Thanks to a revealing review of the state of wheat milling in India by David McKee that appeared in the March issue of Milling & Baking News’ sister publication World Grain, it is possible to grasp how striking these differences are. According to this well-traveled industry analyst, the commercial milling sector in India grinds 15 million to 18 million tonnes of wheat per year to make flour for bread and biscuits similar to what is turned out in most western nations. That is only a little more than half the total of grains ground into food by U.S. flour and corn mills, estimated at 31 million to 32 million tonnes. The grind by India’s commercial mills, made up of more than a thousand companies, is hardly a fifth of the 100 million tonnes of wheat and coarse grains consumed for food in 2011-12. India’s food use exceeds China’s 95.5 million by a small margin.

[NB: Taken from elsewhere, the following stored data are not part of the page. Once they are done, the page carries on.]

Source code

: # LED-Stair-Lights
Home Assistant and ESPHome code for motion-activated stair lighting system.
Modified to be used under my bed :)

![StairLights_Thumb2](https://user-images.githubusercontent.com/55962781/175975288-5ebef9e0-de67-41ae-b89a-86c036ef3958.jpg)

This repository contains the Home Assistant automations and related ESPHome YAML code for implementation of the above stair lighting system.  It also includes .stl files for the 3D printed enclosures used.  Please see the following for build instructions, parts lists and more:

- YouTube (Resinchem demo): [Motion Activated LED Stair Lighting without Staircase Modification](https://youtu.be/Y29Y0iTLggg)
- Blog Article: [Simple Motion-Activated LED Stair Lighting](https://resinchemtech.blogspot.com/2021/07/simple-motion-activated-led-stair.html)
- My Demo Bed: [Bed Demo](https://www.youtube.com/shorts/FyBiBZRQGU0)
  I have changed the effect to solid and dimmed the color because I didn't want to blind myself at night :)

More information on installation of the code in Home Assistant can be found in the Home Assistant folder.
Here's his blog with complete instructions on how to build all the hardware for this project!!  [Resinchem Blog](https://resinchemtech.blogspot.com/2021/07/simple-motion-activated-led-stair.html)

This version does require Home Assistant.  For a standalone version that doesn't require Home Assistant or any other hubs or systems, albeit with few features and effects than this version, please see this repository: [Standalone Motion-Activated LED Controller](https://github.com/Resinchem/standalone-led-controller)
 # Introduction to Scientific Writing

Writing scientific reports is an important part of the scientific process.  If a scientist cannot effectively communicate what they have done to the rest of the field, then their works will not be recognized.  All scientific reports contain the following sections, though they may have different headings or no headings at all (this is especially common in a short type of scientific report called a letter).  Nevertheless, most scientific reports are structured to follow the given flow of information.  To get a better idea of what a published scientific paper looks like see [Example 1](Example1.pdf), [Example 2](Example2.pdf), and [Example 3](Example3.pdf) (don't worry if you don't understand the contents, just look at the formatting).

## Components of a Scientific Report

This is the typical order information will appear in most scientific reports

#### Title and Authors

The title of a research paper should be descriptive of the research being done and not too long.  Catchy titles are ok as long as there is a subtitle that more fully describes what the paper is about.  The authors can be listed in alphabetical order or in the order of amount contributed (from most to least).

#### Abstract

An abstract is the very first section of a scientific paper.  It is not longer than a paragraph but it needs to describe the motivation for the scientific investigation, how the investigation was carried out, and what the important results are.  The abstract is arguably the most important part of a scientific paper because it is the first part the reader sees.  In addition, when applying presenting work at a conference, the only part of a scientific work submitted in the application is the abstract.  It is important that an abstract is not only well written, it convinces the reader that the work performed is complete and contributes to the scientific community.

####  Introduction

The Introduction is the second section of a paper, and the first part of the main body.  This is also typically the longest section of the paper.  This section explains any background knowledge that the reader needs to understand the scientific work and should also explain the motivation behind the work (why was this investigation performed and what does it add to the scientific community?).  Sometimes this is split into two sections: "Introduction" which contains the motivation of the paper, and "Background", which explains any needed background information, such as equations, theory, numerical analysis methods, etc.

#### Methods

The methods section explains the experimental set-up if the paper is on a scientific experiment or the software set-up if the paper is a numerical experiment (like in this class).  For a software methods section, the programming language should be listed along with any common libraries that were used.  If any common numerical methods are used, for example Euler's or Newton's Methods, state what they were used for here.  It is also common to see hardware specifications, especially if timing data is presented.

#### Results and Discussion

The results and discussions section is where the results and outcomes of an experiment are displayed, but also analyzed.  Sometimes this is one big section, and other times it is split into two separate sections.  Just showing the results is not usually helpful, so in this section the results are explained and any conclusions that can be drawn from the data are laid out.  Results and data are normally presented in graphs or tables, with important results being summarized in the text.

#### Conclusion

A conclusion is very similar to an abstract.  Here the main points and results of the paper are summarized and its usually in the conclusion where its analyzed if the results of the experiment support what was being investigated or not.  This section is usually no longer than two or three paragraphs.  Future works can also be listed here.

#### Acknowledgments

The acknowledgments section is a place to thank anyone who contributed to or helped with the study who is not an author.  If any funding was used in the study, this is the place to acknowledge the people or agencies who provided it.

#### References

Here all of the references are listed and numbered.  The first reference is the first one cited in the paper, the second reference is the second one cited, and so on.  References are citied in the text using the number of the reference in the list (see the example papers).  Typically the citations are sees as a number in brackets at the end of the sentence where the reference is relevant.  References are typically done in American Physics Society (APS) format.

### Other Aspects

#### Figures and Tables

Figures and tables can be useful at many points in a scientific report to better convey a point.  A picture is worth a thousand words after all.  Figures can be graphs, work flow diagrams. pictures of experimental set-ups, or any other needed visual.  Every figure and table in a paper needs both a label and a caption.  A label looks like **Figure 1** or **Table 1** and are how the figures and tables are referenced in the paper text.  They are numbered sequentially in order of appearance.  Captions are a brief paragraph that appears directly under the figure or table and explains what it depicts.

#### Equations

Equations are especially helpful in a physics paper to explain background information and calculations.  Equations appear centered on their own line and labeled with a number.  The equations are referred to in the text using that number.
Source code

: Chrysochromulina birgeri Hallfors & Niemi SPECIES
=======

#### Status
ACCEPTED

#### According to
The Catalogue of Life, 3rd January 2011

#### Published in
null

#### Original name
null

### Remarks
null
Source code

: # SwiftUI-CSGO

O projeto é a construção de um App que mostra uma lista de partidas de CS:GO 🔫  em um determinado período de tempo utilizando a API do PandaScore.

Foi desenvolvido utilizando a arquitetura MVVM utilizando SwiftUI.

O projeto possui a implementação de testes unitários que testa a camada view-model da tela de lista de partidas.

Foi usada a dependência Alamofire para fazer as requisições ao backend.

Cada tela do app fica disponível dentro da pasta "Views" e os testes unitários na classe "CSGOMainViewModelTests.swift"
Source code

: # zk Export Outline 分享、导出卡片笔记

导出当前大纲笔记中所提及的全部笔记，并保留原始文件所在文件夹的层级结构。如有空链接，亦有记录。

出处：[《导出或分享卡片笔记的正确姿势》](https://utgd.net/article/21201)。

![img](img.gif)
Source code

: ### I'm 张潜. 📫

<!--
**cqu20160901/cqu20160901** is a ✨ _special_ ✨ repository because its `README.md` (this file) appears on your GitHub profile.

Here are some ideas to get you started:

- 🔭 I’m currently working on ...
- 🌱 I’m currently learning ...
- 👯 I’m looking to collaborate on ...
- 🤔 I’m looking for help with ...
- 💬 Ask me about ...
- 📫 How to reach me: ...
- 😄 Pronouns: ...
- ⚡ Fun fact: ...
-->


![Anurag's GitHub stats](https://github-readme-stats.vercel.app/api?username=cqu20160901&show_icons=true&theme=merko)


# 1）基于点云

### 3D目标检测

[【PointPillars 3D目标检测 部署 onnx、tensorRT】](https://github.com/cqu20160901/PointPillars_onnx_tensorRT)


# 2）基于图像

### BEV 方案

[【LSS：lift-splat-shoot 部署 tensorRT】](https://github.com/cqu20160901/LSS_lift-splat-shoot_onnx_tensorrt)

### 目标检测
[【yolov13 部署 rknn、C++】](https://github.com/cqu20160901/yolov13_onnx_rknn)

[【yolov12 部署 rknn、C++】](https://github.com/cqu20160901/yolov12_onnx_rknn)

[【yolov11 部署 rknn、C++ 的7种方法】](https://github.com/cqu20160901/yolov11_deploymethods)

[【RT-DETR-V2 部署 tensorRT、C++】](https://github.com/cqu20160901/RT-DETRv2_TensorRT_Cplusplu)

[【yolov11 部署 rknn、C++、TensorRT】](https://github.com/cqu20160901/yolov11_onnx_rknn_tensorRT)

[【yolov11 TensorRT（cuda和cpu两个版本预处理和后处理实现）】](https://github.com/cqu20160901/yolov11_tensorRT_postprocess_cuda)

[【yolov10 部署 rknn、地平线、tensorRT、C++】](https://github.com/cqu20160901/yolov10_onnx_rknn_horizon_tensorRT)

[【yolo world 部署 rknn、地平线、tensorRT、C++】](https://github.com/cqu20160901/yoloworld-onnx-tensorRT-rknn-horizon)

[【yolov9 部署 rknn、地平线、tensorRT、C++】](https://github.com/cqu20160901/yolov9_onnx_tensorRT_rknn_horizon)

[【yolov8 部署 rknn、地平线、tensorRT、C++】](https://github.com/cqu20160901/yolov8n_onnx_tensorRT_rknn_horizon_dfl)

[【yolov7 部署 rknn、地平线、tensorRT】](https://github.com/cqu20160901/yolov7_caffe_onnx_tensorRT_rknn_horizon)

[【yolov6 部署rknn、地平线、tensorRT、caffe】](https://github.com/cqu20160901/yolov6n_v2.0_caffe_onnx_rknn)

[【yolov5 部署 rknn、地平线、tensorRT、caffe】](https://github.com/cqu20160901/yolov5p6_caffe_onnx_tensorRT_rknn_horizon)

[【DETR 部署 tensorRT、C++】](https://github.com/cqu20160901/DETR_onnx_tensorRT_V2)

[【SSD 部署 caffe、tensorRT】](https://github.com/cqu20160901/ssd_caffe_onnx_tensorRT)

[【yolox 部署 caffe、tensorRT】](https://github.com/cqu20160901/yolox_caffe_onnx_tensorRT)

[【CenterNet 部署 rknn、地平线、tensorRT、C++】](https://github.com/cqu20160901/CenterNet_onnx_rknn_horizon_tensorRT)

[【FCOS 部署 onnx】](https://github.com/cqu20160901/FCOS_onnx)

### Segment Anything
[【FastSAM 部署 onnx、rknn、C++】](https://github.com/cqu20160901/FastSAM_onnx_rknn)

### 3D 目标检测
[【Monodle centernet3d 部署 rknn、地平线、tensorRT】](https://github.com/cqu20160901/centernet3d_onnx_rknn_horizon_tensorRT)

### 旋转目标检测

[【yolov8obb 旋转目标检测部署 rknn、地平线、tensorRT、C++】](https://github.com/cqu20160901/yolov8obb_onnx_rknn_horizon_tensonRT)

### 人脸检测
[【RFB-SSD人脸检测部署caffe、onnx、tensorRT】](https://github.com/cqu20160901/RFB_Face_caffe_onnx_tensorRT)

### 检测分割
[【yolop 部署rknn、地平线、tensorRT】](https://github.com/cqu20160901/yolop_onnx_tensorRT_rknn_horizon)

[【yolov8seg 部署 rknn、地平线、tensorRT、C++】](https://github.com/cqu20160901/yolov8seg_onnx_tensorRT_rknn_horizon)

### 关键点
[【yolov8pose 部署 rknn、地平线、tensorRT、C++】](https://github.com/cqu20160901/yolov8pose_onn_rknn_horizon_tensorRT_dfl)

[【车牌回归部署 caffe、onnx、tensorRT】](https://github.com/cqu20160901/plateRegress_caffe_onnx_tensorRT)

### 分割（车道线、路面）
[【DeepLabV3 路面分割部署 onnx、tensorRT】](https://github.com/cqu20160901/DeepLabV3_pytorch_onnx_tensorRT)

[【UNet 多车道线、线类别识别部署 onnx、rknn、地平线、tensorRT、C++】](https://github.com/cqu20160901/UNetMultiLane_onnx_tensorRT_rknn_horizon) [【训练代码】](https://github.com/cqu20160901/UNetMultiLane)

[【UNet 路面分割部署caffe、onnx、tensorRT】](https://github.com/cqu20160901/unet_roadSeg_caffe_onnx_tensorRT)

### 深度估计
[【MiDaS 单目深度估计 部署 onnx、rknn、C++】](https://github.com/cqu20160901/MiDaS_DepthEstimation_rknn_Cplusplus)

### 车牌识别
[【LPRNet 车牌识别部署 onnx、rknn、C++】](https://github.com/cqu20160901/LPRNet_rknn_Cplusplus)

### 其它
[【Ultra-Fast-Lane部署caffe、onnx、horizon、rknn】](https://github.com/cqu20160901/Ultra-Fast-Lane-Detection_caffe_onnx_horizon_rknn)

It was in 2010-11 that India first surpassed its Asian neighbor to become the world’s largest consumer of grains for food. India’s no-meat diet plays a huge role as does its population of 1.2 billion.


Watching rapid growth of grain production in India makes an observer wonder how the
domestic food processing industry kept pace. What Mr. McKee points to is the expansion in western-style commercial milling, with new roller mills being installed across the country. This is matched by an equal, if not more amazing, expansion of commercial mills that produce stone-ground atta flour as well as chakkis, the small stone mills powered by either electric or diesel-powered engines. He estimates that 40 million to 45 million tonnes of stone-ground atta flour are produced annually by the ubiquitous chakkis.

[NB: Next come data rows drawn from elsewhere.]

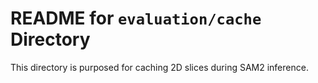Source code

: # README for `evaluation/cache` Directory

This directory is purposed for caching 2D slices during SAM2 inference.
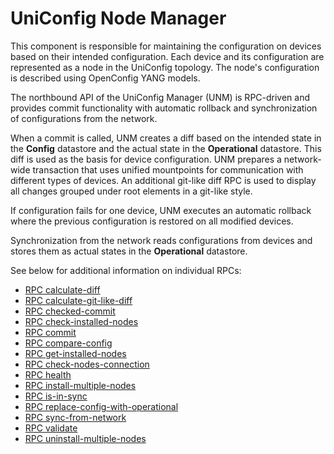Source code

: # UniConfig Node Manager

This component is responsible for maintaining the configuration on devices based on their intended configuration. Each device and its configuration are represented as a node in the UniConfig topology. The node's configuration is described using OpenConfig YANG models.

The northbound API of the UniConfig Manager (UNM) is RPC-driven and provides commit functionality with automatic rollback and synchronization of configurations from the network.

When a commit is called, UNM creates a diff based on the intended state in the **Config** datastore and the actual state in the **Operational** datastore. This diff is used as the basis for device configuration. UNM prepares a network-wide transaction that uses unified mountpoints for communication with different types of devices. An additional git-like diff RPC is used to display all changes grouped under root elements in a git-like style.

If configuration fails for one device, UNM executes an automatic rollback where the previous configuration is restored on all modified devices.

Synchronization from the network reads configurations from devices and stores them as actual states in the **Operational** datastore.

See below for additional information on individual RPCs:

- [RPC calculate-diff](../uniconfig-node-manager/rpc_calculate-diff)
- [RPC calculate-git-like-diff](../uniconfig-node-manager/rpc_calculate-git-like-diff)
- [RPC checked-commit](../uniconfig-node-manager/rpc_checked-commit)
- [RPC check-installed-nodes](../uniconfig-node-manager/uniconfig_check_installed_devices)
- [RPC commit](../uniconfig-node-manager/rpc_commit)
- [RPC compare-config](../uniconfig-node-manager/rpc_compare-config)
- [RPC get-installed-nodes](../uniconfig-node-manager/uniconfig_get_installed_devices)
- [RPC check-nodes-connection](../uniconfig-node-manager/uniconfig_check_nodes_connection)
- [RPC health](../uniconfig-node-manager/rpc_health)
- [RPC install-multiple-nodes](../uniconfig-node-manager/uniconfig_install_multiple_nodes)
- [RPC is-in-sync](../uniconfig-node-manager/rpc_is-in-sync)
- [RPC replace-config-with-operational](../uniconfig-node-manager/rpc_replace-config-with-oper)
- [RPC sync-from-network](../uniconfig-node-manager/rpc_sync-from-network)
- [RPC validate](../uniconfig-node-manager/rpc_validate)
- [RPC uninstall-multiple-nodes](../uniconfig-node-manager/uniconfig_uninstall_multiple_nodes)

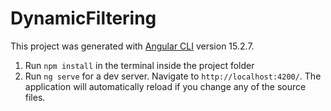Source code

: # DynamicFiltering

This project was generated with [Angular CLI](https://github.com/angular/angular-cli) version 15.2.7.

1. Run `npm install` in the terminal inside the project folder
2. Run `ng serve` for a dev server. Navigate to `http://localhost:4200/`. The application will automatically reload if you change any of the source files.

It’s difficult to imagine a wheat grinding system more different from that of most of the rest of the world than India’s. Most Indian family homes maintain a stock of wheat from which the homemaker periodically withdraws 10 to 15 kilograms to take to a nearby chakki for grinding into atta for making chapatis and nan at home. Chapati is a flat unleavened bread baked on a griddle, and nan is a leavened flat bread. Whole grain, stone-ground atta is preferred, and the evolution of the Indian economy has resulted in commercial mills seeking to replicate the chakki-made product.

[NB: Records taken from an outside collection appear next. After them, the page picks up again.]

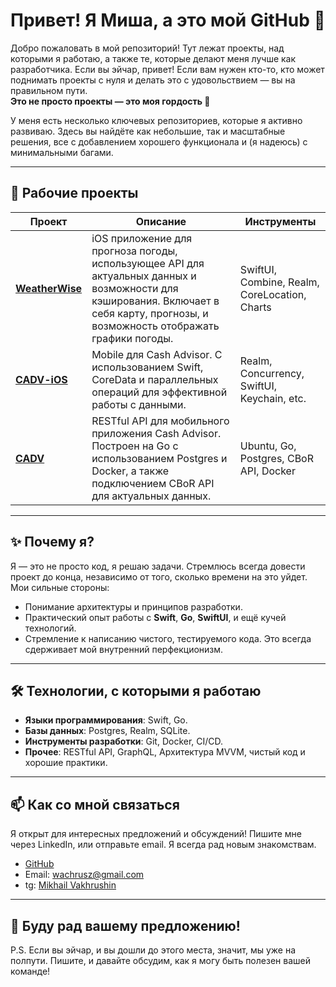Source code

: # Привет! Я Миша, а это мой GitHub 👋

Добро пожаловать в мой репозиторий! Тут лежат проекты, над которыми я работаю, а также те, которые делают меня лучше как разработчика. Если вы эйчар, привет! Если вам нужен кто-то, кто может поднимать проекты с нуля и делать это с удовольствием — вы на правильном пути.  
**Это не просто проекты — это моя гордость 🧀**

У меня есть несколько ключевых репозиториев, которые я активно развиваю. Здесь вы найдёте как небольшие, так и масштабные решения, все с добавлением хорошего функционала и (я надеюсь) с минимальными багами.

---

## 🚀 **Рабочие проекты**

| Проект                                                                 | Описание                                         | Инструменты |
| ---------------------------------------------------------------------- |-------------------------------------------------- | ------------ |
| [**WeatherWise**](https://github.com/wachrusz/WeatherWise)     | iOS приложение для прогноза погоды, использующее API для актуальных данных и возможности для кэширования. Включает в себя карту, прогнозы, и возможность отображать графики погоды. | SwiftUI, Combine, Realm, CoreLocation, Charts |
| [**CADV-iOS**](https://github.com/wachrusz/CADV-IOS) | Mobile для Cash Advisor. С использованием Swift, CoreData и параллельных операций для эффективной работы с данными. | Realm, Concurrency, SwiftUI, Keychain, etc. |
| [**CADV**](https://github.com/wachrusz/Back-End-API)     | RESTful API для мобильного приложения Cash Advisor. Построен на Go с использованием Postgres и Docker, а также подключением CBoR API для актуальных данных.    | Ubuntu, Go, Postgres, CBoR API, Docker |

---

## ✨ **Почему я?**

Я — это не просто код, я решаю задачи. Стремлюсь всегда довести проект до конца, независимо от того, сколько времени на это уйдет. Мои сильные стороны:
- Понимание архитектуры и принципов разработки.
- Практический опыт работы с **Swift**, **Go**, **SwiftUI**, и ещё кучей технологий.
- Стремление к написанию чистого, тестируемого кода. Это всегда сдерживает мой внутренний перфекционизм.

---

## 🛠 **Технологии, с которыми я работаю**

- **Языки программирования**: Swift, Go.
- **Базы данных**: Postgres, Realm, SQLite.
- **Инструменты разработки**: Git, Docker, CI/CD.
- **Прочее**: RESTful API, GraphQL, Архитектура MVVM, чистый код и хорошие практики.

---

## 📫 **Как со мной связаться**

Я открыт для интересных предложений и обсуждений! Пишите мне через LinkedIn, или отправьте email. Я всегда рад новым знакомствам.

- [GitHub](https://github.com/wachrusz)
- Email: [wachrusz@gmail.com](mailto:wachrusz@gmail.com)
- tg: [Mikhail Vakhrushin](https://t.me/wachrusz)

---

## 🚀 **Буду рад вашему предложению!**

P.S. Если вы эйчар, и вы дошли до этого места, значит, мы уже на полпути. Пишите, и давайте обсудим, как я могу быть полезен вашей команде!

Bread in India apparently faces little of the competition in the diet that is evident in western nations. According to Mr. McKee, the market for regular commercial wheat flour expands at 7% to 8% annually, compared with population growth shy of 2%. This means the need to build 20 to 30 new mills each year, with plants grinding as much as 300 tonnes daily, which would be a smaller mill in Europe or the United States. Such growth would normally relate to a prosperous milling industry, but that doesn’t seem to be the case, mainly due to corruption in wheat distribution as well as highly disturbing government interference with the wheat market. It does not seem unrealistic to believe that such a dynamic and exciting market would eventually make for one of the world’s most successful milling industries.